→ Work required
Show all lines from the listing below that contain "subsection".

+-------+

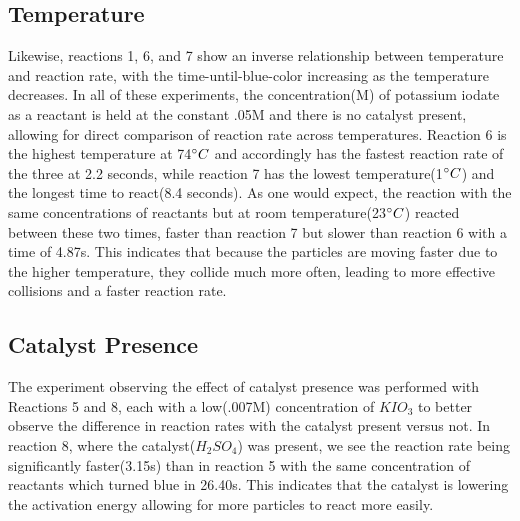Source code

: \documentclass{article}
\begin{document}
\subsection{Temperature}
Likewise, reactions 1, 6, and 7 show an inverse relationship between temperature and reaction rate, with the time-until-blue-color increasing as the temperature decreases. In all of these experiments, the concentration(M) of potassium iodate as a reactant is held at the constant .05M and there is no catalyst present, allowing for direct comparison of reaction rate across temperatures. Reaction 6 is the highest temperature at 74$\degree C$ and accordingly has the fastest reaction rate of the three at 2.2 seconds, while reaction 7 has the lowest temperature(1$\degree C$) and the longest time to react(8.4 seconds).  As one would expect, the reaction with the same concentrations of reactants but at room temperature(23$\degree C$) reacted between these two times, faster than reaction 7 but slower than reaction 6 with a time of 4.87s. This indicates that because the particles are moving faster due to the higher temperature, they collide much more often, leading to more effective collisions and a faster reaction rate.
\subsection{Catalyst Presence}
The experiment observing the effect of catalyst presence was performed with Reactions 5 and 8, each with a low(.007M) concentration of $KIO_3$ to better observe the difference in reaction rates with the catalyst present versus not.  In reaction 8, where the catalyst($H_2SO_4$) was present, we see the reaction rate being significantly faster(3.15s) than in reaction 5 with the same concentration of reactants which turned blue in 26.40s. This indicates that the catalyst is lowering the activation energy allowing for more particles to react more easily.
\end{document}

+-------+

→ Result of this task
\subsection{Temperature}
\subsection{Catalyst Presence}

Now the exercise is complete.